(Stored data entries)
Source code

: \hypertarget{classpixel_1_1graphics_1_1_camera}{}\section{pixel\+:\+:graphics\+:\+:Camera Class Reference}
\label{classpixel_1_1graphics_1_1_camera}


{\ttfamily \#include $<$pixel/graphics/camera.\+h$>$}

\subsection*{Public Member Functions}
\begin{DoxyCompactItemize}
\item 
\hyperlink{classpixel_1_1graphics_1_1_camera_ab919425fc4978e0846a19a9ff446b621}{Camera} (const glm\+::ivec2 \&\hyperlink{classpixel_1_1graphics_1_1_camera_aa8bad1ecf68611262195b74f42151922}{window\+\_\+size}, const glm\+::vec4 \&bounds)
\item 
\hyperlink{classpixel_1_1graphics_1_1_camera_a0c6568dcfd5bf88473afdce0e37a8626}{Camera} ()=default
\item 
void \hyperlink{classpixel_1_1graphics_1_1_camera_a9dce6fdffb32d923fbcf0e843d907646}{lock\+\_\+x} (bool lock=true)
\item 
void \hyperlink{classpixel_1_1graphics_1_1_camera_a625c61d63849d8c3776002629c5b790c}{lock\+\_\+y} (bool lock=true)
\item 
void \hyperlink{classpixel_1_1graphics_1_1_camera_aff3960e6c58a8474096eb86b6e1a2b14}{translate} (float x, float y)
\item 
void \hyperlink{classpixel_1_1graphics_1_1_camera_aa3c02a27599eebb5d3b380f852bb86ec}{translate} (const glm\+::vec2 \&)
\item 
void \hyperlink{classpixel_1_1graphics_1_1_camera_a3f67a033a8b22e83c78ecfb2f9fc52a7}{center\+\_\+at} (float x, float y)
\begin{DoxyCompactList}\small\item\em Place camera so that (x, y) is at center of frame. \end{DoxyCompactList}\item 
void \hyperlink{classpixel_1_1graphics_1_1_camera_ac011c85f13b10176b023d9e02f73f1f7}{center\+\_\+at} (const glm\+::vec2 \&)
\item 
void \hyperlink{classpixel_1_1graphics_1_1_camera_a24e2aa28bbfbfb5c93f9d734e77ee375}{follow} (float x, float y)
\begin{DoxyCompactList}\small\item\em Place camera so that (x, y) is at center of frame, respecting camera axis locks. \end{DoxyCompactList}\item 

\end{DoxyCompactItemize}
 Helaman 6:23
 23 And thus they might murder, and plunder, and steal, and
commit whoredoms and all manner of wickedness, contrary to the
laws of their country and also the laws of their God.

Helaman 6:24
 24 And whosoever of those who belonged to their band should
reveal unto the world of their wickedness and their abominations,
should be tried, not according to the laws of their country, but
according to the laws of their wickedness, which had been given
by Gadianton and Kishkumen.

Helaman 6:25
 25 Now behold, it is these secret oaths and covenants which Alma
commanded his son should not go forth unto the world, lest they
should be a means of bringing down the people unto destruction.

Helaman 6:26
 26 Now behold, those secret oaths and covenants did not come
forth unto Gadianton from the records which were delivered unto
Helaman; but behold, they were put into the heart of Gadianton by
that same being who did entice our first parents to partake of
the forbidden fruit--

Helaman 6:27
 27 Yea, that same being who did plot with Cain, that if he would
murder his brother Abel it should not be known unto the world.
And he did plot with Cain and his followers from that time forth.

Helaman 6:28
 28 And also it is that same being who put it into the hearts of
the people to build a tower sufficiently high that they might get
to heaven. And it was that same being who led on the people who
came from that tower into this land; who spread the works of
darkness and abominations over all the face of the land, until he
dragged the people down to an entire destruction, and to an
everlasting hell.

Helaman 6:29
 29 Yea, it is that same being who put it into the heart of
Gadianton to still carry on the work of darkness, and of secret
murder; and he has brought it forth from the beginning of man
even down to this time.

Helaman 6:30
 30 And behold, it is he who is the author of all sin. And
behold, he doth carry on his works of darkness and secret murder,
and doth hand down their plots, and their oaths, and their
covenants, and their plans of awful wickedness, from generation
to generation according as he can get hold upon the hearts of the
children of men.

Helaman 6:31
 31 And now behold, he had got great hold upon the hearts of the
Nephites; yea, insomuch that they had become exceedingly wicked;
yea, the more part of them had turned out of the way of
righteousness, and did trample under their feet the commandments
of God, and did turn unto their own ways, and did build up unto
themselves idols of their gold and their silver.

- **Description of the task**: The full set of data above must come back exactly as written.

- **Result for this exercise**:
Source code

: \hypertarget{classpixel_1_1graphics_1_1_camera}{}\section{pixel\+:\+:graphics\+:\+:Camera Class Reference}
\label{classpixel_1_1graphics_1_1_camera}


{\ttfamily \#include $<$pixel/graphics/camera.\+h$>$}

\subsection*{Public Member Functions}
\begin{DoxyCompactItemize}
\item 
\hyperlink{classpixel_1_1graphics_1_1_camera_ab919425fc4978e0846a19a9ff446b621}{Camera} (const glm\+::ivec2 \&\hyperlink{classpixel_1_1graphics_1_1_camera_aa8bad1ecf68611262195b74f42151922}{window\+\_\+size}, const glm\+::vec4 \&bounds)
\item 
\hyperlink{classpixel_1_1graphics_1_1_camera_a0c6568dcfd5bf88473afdce0e37a8626}{Camera} ()=default
\item 
void \hyperlink{classpixel_1_1graphics_1_1_camera_a9dce6fdffb32d923fbcf0e843d907646}{lock\+\_\+x} (bool lock=true)
\item 
void \hyperlink{classpixel_1_1graphics_1_1_camera_a625c61d63849d8c3776002629c5b790c}{lock\+\_\+y} (bool lock=true)
\item 
void \hyperlink{classpixel_1_1graphics_1_1_camera_aff3960e6c58a8474096eb86b6e1a2b14}{translate} (float x, float y)
\item 
void \hyperlink{classpixel_1_1graphics_1_1_camera_aa3c02a27599eebb5d3b380f852bb86ec}{translate} (const glm\+::vec2 \&)
\item 
void \hyperlink{classpixel_1_1graphics_1_1_camera_a3f67a033a8b22e83c78ecfb2f9fc52a7}{center\+\_\+at} (float x, float y)
\begin{DoxyCompactList}\small\item\em Place camera so that (x, y) is at center of frame. \end{DoxyCompactList}\item 
void \hyperlink{classpixel_1_1graphics_1_1_camera_ac011c85f13b10176b023d9e02f73f1f7}{center\+\_\+at} (const glm\+::vec2 \&)
\item 
void \hyperlink{classpixel_1_1graphics_1_1_camera_a24e2aa28bbfbfb5c93f9d734e77ee375}{follow} (float x, float y)
\begin{DoxyCompactList}\small\item\em Place camera so that (x, y) is at center of frame, respecting camera axis locks. \end{DoxyCompactList}\item 

\end{DoxyCompactItemize}
 Helaman 6:23
 23 And thus they might murder, and plunder, and steal, and
commit whoredoms and all manner of wickedness, contrary to the
laws of their country and also the laws of their God.

Helaman 6:24
 24 And whosoever of those who belonged to their band should
reveal unto the world of their wickedness and their abominations,
should be tried, not according to the laws of their country, but
according to the laws of their wickedness, which had been given
by Gadianton and Kishkumen.

Helaman 6:25
 25 Now behold, it is these secret oaths and covenants which Alma
commanded his son should not go forth unto the world, lest they
should be a means of bringing down the people unto destruction.

Helaman 6:26
 26 Now behold, those secret oaths and covenants did not come
forth unto Gadianton from the records which were delivered unto
Helaman; but behold, they were put into the heart of Gadianton by
that same being who did entice our first parents to partake of
the forbidden fruit--

Helaman 6:27
 27 Yea, that same being who did plot with Cain, that if he would
murder his brother Abel it should not be known unto the world.
And he did plot with Cain and his followers from that time forth.

Helaman 6:28
 28 And also it is that same being who put it into the hearts of
the people to build a tower sufficiently high that they might get
to heaven. And it was that same being who led on the people who
came from that tower into this land; who spread the works of
darkness and abominations over all the face of the land, until he
dragged the people down to an entire destruction, and to an
everlasting hell.

Helaman 6:29
 29 Yea, it is that same being who put it into the heart of
Gadianton to still carry on the work of darkness, and of secret
murder; and he has brought it forth from the beginning of man
even down to this time.

Helaman 6:30
 30 And behold, it is he who is the author of all sin. And
behold, he doth carry on his works of darkness and secret murder,
and doth hand down their plots, and their oaths, and their
covenants, and their plans of awful wickedness, from generation
to generation according as he can get hold upon the hearts of the
children of men.

Helaman 6:31
 31 And now behold, he had got great hold upon the hearts of the
Nephites; yea, insomuch that they had become exceedingly wicked;
yea, the more part of them had turned out of the way of
righteousness, and did trample under their feet the commandments
of God, and did turn unto their own ways, and did build up unto
themselves idols of their gold and their silver.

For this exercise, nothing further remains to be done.